# Array Frage



## dr.colossos (22 August 2007)

Hi.

Habe ein Problem, habe aber irgendwie ein Brett vorm Kopp.

VAR
Count: INT;
BitArray: ARRAY[0..Arraygröße] OF BOOL;
MinEinBitTrue: BOOL;
END_VAR


Meine erste Idee war:

FOR Count:= 0 TO ARRAYgröße DO
IF BitArray[Count] THEN
MinEinBitTrue:=TRUE;
ELSE
MinEinBitTrue:=FALSE;
END_IF
END_FOR

...kann aber nicht klappen.

MinEinBitTrue soll True sein, wenn halt mindestens ein Bit im Array True ist.
Hab mich jetzt irgendwie verhaspelt und komme irgendwie nicht weiter  


Danke schonmal für alle Denkanstöße!!!


----------



## Ralle (22 August 2007)

Den Else-Zweig mit MinBitTrue := False läßt du weg, dafür schreibst du vor der Schleife MinBitTrue := False.

MinEinBitTrue:=FALSE;
FOR Count:= 0 TO ARRAYgröße DO
IF BitArray[Count] THEN
MinEinBitTrue:=TRUE;
END_IF
END_FOR


----------



## dr.colossos (22 August 2007)

Dankeschön.

Jetzt wo ich es lese, leuchtet es sogar ein  

Fühle mich auch gleich mit Deiner Signatur angesprochen


----------



## Ralle (22 August 2007)

dr.colossos schrieb:


> Dankeschön.
> 
> Jetzt wo ich es lese, leuchtet es sogar ein
> 
> Fühle mich auch gleich mit Deiner Signatur angesprochen



Aber nicht doch, ich hoffe, das merkt man , daß es nicht auf solche Fragen zugeschnitten ist.

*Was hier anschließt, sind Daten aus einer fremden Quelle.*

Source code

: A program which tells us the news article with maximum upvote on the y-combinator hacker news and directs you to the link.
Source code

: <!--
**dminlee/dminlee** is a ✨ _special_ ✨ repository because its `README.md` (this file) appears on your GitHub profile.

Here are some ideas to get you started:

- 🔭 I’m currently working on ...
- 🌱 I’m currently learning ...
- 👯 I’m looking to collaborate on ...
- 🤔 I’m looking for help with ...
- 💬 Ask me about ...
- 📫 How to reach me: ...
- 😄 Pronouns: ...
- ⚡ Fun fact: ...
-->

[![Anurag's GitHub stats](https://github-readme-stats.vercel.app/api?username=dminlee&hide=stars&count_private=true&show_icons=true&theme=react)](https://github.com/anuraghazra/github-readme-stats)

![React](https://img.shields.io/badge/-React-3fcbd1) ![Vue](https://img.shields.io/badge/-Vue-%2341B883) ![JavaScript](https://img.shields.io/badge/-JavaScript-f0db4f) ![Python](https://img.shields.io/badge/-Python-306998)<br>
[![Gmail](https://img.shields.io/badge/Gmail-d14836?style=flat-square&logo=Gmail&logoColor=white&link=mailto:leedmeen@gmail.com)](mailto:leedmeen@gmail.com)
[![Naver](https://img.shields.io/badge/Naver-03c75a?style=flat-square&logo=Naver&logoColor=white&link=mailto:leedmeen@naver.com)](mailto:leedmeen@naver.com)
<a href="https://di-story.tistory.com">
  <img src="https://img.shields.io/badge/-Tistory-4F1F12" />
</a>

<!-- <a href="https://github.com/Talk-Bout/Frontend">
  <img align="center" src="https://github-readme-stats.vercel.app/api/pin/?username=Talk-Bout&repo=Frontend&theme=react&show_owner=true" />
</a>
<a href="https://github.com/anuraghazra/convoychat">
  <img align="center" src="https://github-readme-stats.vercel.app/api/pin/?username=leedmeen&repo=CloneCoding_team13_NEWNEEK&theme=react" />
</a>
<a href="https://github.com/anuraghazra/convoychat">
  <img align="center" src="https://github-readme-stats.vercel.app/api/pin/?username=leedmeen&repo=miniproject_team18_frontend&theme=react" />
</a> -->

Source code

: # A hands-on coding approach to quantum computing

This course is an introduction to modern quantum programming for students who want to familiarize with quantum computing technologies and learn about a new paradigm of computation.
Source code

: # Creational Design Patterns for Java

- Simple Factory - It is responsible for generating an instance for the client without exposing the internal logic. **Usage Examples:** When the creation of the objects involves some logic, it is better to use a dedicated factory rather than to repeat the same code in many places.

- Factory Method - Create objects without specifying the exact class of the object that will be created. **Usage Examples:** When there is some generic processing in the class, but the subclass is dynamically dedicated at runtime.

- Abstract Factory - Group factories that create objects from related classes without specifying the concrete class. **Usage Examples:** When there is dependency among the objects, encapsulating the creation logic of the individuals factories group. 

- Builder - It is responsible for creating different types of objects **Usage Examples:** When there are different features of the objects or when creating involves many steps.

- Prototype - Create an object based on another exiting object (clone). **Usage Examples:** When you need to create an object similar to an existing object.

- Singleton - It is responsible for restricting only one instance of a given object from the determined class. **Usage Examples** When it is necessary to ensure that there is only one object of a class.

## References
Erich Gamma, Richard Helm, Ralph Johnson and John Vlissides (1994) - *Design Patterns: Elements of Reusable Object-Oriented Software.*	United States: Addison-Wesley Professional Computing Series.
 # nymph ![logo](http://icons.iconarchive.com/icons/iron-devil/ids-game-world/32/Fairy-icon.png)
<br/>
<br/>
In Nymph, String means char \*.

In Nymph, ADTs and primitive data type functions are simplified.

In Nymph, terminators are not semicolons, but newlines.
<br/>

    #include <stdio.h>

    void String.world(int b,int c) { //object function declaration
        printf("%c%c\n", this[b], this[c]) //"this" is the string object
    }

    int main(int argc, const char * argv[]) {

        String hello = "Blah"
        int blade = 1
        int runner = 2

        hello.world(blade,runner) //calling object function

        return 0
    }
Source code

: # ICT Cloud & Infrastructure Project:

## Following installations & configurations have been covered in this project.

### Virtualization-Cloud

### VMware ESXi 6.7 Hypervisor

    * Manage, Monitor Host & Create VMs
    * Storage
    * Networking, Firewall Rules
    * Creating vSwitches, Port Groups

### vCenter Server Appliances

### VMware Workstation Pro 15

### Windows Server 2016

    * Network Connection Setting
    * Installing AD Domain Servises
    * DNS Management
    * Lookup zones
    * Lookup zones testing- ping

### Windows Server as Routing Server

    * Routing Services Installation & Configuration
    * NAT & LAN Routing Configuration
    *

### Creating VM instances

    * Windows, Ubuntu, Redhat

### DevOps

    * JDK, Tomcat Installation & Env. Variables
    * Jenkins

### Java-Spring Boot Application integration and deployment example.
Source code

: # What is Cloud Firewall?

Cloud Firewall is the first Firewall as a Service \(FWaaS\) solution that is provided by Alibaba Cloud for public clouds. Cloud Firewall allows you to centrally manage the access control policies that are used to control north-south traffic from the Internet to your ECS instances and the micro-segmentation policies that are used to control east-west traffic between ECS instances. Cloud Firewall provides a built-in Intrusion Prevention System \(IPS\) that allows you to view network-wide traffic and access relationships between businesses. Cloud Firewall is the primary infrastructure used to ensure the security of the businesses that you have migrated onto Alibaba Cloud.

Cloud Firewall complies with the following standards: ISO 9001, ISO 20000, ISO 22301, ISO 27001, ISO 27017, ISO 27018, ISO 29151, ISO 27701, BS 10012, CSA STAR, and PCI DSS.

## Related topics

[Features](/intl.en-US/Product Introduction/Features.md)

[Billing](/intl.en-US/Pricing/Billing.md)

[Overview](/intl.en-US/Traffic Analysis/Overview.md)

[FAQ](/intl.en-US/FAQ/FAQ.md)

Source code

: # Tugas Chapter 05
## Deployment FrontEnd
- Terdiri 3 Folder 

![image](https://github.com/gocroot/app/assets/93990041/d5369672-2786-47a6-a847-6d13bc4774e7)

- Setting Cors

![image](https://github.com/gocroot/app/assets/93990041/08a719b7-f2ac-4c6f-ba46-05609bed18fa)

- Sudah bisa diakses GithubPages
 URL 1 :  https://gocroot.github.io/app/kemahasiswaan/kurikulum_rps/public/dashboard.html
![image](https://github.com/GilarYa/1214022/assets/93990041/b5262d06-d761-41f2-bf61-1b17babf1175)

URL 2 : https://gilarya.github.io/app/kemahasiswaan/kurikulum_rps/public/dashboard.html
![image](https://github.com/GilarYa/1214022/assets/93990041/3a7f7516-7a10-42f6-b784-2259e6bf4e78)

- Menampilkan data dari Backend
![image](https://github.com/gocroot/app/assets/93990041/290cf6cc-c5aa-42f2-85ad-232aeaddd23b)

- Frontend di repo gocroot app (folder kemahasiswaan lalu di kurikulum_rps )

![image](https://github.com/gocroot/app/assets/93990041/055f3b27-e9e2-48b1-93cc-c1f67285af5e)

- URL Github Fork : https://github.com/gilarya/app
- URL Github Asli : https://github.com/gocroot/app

Es geht da mehr um Trolltum.


----------



## dr.colossos (22 August 2007)

Jau....ist schon klar!!
 Aber manchmal fragt man sich, ist man einfach zu blöd, oder sieht man den Wald vor lauter Bäumen nicht mehr.

Aber passt schon, Dein Kommentar. Bis jetzt konnte ich durch die Suchfunktion immer die passende Antwort finden. Wenn man dann allerdings manchmal Fragen sieht, die schon x-mal beantwortet wurden, dann zweifel ich auch an der Intelligenz mancher Teilnehmer des Forums. Aber ich glaube das Thema wurde schon oft genug erfolglos diskutiert :twisted:


----------



## dr.colossos (23 August 2007)

Moin nochmal.

Ich möchte nun, wenn ein Bit im ArrayToCheck auf TRUE ist, das gesamte ArrayToFill aud TRUE setzen. So wie es unten aufgeführt ist, klappt es, aber irgendwie gefällt mir der Weg über die drei Loops nicht. 
Hat jemand eine Idee wie ich das eleganter lösen könnte?



GX_MinOneBitTrue:=FALSE;
FOR LW_LoopCount:=0 TO GW_ARRAYGROESSE DO
ArrayToFill[LW_LoopCount] :=FALSE;
END_FOR

FOR LW_LoopCount:=0 TO GW_ARRAYGROESSE DO
IF ArrayToCheck[LW_LoopCount] THEN
GX_MinOneBitTrue:= TRUE;
END_IF
END_FOR

FOR LW_LoopCount:=0 TO GW_ARRAYGROESSE DO
IF GX_MinOneBitTrue THEN
ArrayToFill[LW_LoopCount]:= TRUE;
END_IF
END_FOR


----------



## Ralle (23 August 2007)

dr.colossos schrieb:


> Moin nochmal.
> 
> Ich möchte nun, wenn ein Bit im ArrayToCheck auf TRUE ist, das gesamte ArrayToFill aud TRUE setzen. So wie es unten aufgeführt ist, klappt es, aber irgendwie gefällt mir der Weg über die drei Loops nicht.
> Hat jemand eine Idee wie ich das eleganter lösen könnte?
> ...



Eine Schleife kannst du einsparen, denke ich.
Außerdem kannst du die 1. Schleife nach einem True mit Exit verlassen.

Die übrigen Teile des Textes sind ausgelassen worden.